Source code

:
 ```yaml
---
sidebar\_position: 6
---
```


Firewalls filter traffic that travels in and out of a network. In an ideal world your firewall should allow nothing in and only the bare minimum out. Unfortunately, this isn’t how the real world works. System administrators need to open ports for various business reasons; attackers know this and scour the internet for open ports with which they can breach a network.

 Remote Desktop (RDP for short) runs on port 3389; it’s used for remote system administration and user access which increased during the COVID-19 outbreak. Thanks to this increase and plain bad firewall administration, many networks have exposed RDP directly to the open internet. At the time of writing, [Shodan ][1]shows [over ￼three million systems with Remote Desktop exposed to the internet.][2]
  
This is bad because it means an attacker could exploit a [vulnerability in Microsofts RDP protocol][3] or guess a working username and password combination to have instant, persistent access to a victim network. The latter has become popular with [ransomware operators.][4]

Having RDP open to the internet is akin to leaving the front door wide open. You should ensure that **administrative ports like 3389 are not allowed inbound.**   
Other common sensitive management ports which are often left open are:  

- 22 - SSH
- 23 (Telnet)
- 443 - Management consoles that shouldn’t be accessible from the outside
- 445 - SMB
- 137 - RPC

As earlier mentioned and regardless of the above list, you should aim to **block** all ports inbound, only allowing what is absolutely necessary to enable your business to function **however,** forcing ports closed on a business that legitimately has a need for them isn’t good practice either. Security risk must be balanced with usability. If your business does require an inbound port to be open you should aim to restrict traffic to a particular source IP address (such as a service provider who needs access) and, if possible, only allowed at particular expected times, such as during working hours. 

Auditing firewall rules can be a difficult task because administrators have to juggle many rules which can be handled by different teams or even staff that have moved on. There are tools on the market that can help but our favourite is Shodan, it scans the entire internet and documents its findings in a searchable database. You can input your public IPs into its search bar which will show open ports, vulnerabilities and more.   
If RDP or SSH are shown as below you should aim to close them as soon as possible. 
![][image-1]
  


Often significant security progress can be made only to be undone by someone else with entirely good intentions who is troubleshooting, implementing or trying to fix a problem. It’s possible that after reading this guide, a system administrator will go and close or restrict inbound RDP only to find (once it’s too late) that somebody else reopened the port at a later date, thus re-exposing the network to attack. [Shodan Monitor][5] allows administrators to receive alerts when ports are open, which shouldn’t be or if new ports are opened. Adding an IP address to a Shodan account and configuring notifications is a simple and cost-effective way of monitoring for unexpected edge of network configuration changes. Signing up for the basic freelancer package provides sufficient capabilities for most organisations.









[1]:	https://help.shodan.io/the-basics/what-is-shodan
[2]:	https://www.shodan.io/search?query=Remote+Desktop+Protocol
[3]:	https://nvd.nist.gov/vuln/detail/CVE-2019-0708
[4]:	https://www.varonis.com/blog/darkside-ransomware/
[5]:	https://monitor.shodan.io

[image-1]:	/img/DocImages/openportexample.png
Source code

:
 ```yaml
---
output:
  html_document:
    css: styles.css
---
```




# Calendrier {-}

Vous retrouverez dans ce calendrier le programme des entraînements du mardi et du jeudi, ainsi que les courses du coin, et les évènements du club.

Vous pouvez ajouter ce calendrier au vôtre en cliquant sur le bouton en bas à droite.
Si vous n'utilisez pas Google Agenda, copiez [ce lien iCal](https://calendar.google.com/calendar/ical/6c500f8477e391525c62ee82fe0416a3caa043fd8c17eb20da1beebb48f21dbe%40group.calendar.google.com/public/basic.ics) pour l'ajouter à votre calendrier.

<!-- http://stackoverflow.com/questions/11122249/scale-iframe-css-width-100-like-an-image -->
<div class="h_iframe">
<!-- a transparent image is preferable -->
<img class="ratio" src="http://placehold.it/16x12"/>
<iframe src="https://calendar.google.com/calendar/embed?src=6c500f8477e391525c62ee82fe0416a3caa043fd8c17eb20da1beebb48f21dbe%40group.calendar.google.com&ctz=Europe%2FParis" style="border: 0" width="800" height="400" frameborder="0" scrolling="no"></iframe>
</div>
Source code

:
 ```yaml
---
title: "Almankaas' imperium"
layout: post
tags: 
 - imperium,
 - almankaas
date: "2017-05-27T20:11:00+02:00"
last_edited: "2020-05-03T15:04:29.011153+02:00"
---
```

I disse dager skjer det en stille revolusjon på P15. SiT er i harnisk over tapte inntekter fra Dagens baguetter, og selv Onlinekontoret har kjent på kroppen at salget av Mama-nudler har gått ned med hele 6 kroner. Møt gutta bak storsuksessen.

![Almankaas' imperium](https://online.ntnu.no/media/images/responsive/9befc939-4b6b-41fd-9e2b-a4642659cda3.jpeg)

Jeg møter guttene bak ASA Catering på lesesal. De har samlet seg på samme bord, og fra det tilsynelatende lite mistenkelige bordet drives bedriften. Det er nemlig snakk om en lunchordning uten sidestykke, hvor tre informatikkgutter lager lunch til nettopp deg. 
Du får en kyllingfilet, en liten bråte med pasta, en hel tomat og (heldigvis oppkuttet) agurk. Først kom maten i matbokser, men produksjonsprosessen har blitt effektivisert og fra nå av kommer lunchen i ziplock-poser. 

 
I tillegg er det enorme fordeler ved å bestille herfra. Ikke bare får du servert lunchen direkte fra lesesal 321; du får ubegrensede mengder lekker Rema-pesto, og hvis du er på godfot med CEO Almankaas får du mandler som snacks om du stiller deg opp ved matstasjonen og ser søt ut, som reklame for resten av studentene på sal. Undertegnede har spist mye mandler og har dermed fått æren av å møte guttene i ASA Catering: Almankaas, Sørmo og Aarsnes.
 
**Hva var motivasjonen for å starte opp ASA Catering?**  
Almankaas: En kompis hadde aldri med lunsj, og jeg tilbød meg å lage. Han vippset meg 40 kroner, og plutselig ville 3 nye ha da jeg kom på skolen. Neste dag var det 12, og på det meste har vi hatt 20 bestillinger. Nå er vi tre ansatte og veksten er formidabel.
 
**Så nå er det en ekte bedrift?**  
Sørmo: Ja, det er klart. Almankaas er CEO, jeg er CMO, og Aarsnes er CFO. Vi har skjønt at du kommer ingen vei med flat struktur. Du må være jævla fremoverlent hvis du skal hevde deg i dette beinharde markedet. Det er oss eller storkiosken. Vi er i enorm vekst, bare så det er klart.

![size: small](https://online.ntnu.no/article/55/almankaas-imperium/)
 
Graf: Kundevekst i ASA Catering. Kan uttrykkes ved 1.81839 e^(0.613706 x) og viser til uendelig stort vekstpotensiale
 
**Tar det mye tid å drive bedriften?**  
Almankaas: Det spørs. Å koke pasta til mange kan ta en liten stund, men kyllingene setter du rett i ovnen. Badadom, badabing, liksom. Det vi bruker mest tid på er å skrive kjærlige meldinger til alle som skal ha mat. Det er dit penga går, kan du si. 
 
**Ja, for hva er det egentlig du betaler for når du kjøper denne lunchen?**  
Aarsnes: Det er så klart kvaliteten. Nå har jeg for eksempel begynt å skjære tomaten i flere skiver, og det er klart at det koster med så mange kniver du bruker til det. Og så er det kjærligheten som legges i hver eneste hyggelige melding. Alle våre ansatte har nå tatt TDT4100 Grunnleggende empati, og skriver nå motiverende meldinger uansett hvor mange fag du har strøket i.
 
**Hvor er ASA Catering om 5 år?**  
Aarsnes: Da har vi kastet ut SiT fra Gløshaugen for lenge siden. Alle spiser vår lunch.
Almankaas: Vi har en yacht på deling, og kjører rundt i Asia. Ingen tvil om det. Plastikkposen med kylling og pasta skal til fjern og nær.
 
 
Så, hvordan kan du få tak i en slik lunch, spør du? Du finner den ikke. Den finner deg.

*-*-*

● What you are asked to do
All lines in the listing above between the line with "Vous retrouverez dans" and the line with "Du får en kyllingfilet, en", inclusive, should be set down exactly, and no line outside that range.

● Answer below
Vous retrouverez dans ce calendrier le programme des entraînements du mardi et du jeudi, ainsi que les courses du coin, et les évènements du club.

Vous pouvez ajouter ce calendrier au vôtre en cliquant sur le bouton en bas à droite.
Si vous n'utilisez pas Google Agenda, copiez [ce lien iCal](https://calendar.google.com/calendar/ical/6c500f8477e391525c62ee82fe0416a3caa043fd8c17eb20da1beebb48f21dbe%40group.calendar.google.com/public/basic.ics) pour l'ajouter à votre calendrier.

<!-- http://stackoverflow.com/questions/11122249/scale-iframe-css-width-100-like-an-image -->
<div class="h_iframe">
<!-- a transparent image is preferable -->
<img class="ratio" src="http://placehold.it/16x12"/>
<iframe src="https://calendar.google.com/calendar/embed?src=6c500f8477e391525c62ee82fe0416a3caa043fd8c17eb20da1beebb48f21dbe%40group.calendar.google.com&ctz=Europe%2FParis" style="border: 0" width="800" height="400" frameborder="0" scrolling="no"></iframe>
</div>
Source code

:
 ```yaml
---
title: "Almankaas' imperium"
layout: post
tags: 
 - imperium,
 - almankaas
date: "2017-05-27T20:11:00+02:00"
last_edited: "2020-05-03T15:04:29.011153+02:00"
---
```

I disse dager skjer det en stille revolusjon på P15. SiT er i harnisk over tapte inntekter fra Dagens baguetter, og selv Onlinekontoret har kjent på kroppen at salget av Mama-nudler har gått ned med hele 6 kroner. Møt gutta bak storsuksessen.

![Almankaas' imperium](https://online.ntnu.no/media/images/responsive/9befc939-4b6b-41fd-9e2b-a4642659cda3.jpeg)

Jeg møter guttene bak ASA Catering på lesesal. De har samlet seg på samme bord, og fra det tilsynelatende lite mistenkelige bordet drives bedriften. Det er nemlig snakk om en lunchordning uten sidestykke, hvor tre informatikkgutter lager lunch til nettopp deg. 
Du får en kyllingfilet, en liten bråte med pasta, en hel tomat og (heldigvis oppkuttet) agurk. Først kom maten i matbokser, men produksjonsprosessen har blitt effektivisert og fra nå av kommer lunchen i ziplock-poser. 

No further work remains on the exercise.